The problem -
Reproduce each line below precisely. Drop the pictures.
----------------
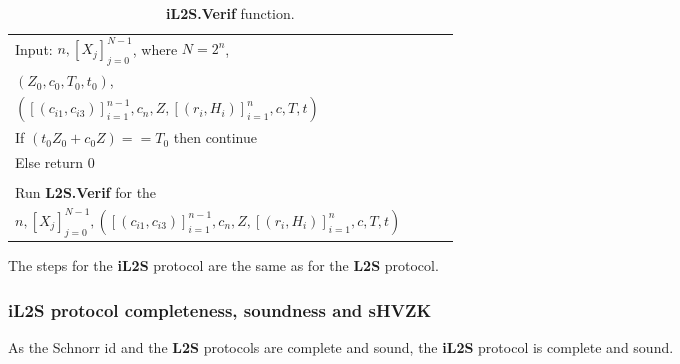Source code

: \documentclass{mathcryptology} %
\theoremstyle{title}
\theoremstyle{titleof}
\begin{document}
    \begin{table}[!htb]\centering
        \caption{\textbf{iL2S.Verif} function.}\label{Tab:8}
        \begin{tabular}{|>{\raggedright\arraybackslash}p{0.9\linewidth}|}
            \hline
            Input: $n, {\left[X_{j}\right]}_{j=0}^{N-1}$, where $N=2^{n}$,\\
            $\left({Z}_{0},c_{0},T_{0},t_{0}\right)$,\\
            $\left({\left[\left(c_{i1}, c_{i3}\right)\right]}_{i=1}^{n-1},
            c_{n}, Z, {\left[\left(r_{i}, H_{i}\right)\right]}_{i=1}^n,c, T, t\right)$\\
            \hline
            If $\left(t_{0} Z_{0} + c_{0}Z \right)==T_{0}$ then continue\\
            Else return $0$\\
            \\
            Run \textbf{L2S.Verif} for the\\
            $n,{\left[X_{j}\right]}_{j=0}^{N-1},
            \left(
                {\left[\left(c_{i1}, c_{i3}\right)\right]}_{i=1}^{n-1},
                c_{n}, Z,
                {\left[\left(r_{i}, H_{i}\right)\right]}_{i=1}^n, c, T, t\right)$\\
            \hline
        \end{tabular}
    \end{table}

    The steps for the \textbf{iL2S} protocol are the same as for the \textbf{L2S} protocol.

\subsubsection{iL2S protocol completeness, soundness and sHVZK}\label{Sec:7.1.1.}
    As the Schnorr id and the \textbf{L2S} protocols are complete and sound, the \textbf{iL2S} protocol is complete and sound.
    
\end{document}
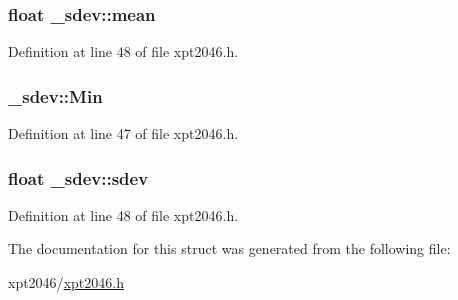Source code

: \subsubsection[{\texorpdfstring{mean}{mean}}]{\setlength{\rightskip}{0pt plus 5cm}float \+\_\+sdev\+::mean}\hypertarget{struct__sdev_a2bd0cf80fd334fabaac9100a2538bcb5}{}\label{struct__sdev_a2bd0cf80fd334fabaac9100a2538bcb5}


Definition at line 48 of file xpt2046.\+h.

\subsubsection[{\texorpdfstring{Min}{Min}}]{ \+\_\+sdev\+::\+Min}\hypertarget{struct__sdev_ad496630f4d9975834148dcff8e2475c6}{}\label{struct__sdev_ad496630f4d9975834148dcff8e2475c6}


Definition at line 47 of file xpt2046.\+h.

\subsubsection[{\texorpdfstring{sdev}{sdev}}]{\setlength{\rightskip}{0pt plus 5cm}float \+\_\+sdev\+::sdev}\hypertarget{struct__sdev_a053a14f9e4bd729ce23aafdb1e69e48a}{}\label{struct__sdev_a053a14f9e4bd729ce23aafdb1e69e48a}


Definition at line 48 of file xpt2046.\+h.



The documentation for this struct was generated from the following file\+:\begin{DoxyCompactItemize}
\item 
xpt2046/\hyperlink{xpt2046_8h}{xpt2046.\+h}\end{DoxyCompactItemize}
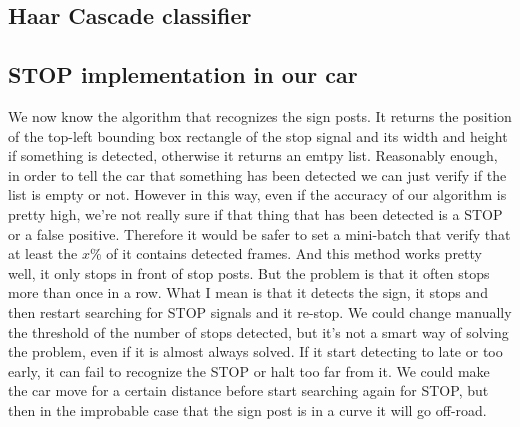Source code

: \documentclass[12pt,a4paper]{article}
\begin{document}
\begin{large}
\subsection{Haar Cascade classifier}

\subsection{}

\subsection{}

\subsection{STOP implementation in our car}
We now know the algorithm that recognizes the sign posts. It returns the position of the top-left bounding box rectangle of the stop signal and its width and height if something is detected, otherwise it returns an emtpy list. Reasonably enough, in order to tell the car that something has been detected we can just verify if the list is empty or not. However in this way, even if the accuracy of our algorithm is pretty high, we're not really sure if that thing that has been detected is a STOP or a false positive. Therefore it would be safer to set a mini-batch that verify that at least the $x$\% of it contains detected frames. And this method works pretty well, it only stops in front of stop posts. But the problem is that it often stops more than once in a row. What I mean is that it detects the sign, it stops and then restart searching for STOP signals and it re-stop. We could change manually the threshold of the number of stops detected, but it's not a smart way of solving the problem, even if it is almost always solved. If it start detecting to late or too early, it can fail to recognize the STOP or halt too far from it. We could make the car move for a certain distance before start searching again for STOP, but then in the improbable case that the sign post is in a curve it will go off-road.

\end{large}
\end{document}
----------------
Task response -
Source code

: \documentclass{mathcryptology} %
\theoremstyle{title}
\theoremstyle{titleof}
\begin{document}
    \begin{table}[!htb]\centering
        \caption{\textbf{iL2S.Verif} function.}\label{Tab:8}
        \begin{tabular}{|>{\raggedright\arraybackslash}p{0.9\linewidth}|}
            \hline
            Input: $n, {\left[X_{j}\right]}_{j=0}^{N-1}$, where $N=2^{n}$,\\
            $\left({Z}_{0},c_{0},T_{0},t_{0}\right)$,\\
            $\left({\left[\left(c_{i1}, c_{i3}\right)\right]}_{i=1}^{n-1},
            c_{n}, Z, {\left[\left(r_{i}, H_{i}\right)\right]}_{i=1}^n,c, T, t\right)$\\
            \hline
            If $\left(t_{0} Z_{0} + c_{0}Z \right)==T_{0}$ then continue\\
            Else return $0$\\
            \\
            Run \textbf{L2S.Verif} for the\\
            $n,{\left[X_{j}\right]}_{j=0}^{N-1},
            \left(
                {\left[\left(c_{i1}, c_{i3}\right)\right]}_{i=1}^{n-1},
                c_{n}, Z,
                {\left[\left(r_{i}, H_{i}\right)\right]}_{i=1}^n, c, T, t\right)$\\
            \hline
        \end{tabular}
    \end{table}

    The steps for the \textbf{iL2S} protocol are the same as for the \textbf{L2S} protocol.

\subsubsection{iL2S protocol completeness, soundness and sHVZK}\label{Sec:7.1.1.}
    As the Schnorr id and the \textbf{L2S} protocols are complete and sound, the \textbf{iL2S} protocol is complete and sound.
    
\end{document}
Source code

: \subsubsection[{\texorpdfstring{mean}{mean}}]{\setlength{\rightskip}{0pt plus 5cm}float \+\_\+sdev\+::mean}\hypertarget{struct__sdev_a2bd0cf80fd334fabaac9100a2538bcb5}{}\label{struct__sdev_a2bd0cf80fd334fabaac9100a2538bcb5}


Definition at line 48 of file xpt2046.\+h.

\subsubsection[{\texorpdfstring{Min}{Min}}]{ \+\_\+sdev\+::\+Min}\hypertarget{struct__sdev_ad496630f4d9975834148dcff8e2475c6}{}\label{struct__sdev_ad496630f4d9975834148dcff8e2475c6}


Definition at line 47 of file xpt2046.\+h.

\subsubsection[{\texorpdfstring{sdev}{sdev}}]{\setlength{\rightskip}{0pt plus 5cm}float \+\_\+sdev\+::sdev}\hypertarget{struct__sdev_a053a14f9e4bd729ce23aafdb1e69e48a}{}\label{struct__sdev_a053a14f9e4bd729ce23aafdb1e69e48a}


Definition at line 48 of file xpt2046.\+h.



The documentation for this struct was generated from the following file\+:\begin{DoxyCompactItemize}
\item 
xpt2046/\hyperlink{xpt2046_8h}{xpt2046.\+h}\end{DoxyCompactItemize}
Source code

: \documentclass[12pt,a4paper]{article}
\begin{document}
\begin{large}
\subsection{Haar Cascade classifier}

\subsection{}

\subsection{}

\subsection{STOP implementation in our car}
We now know the algorithm that recognizes the sign posts. It returns the position of the top-left bounding box rectangle of the stop signal and its width and height if something is detected, otherwise it returns an emtpy list. Reasonably enough, in order to tell the car that something has been detected we can just verify if the list is empty or not. However in this way, even if the accuracy of our algorithm is pretty high, we're not really sure if that thing that has been detected is a STOP or a false positive. Therefore it would be safer to set a mini-batch that verify that at least the $x$\% of it contains detected frames. And this method works pretty well, it only stops in front of stop posts. But the problem is that it often stops more than once in a row. What I mean is that it detects the sign, it stops and then restart searching for STOP signals and it re-stop. We could change manually the threshold of the number of stops detected, but it's not a smart way of solving the problem, even if it is almost always solved. If it start detecting to late or too early, it can fail to recognize the STOP or halt too far from it. We could make the car move for a certain distance before start searching again for STOP, but then in the improbable case that the sign post is in a curve it will go off-road.

\end{large}
\end{document}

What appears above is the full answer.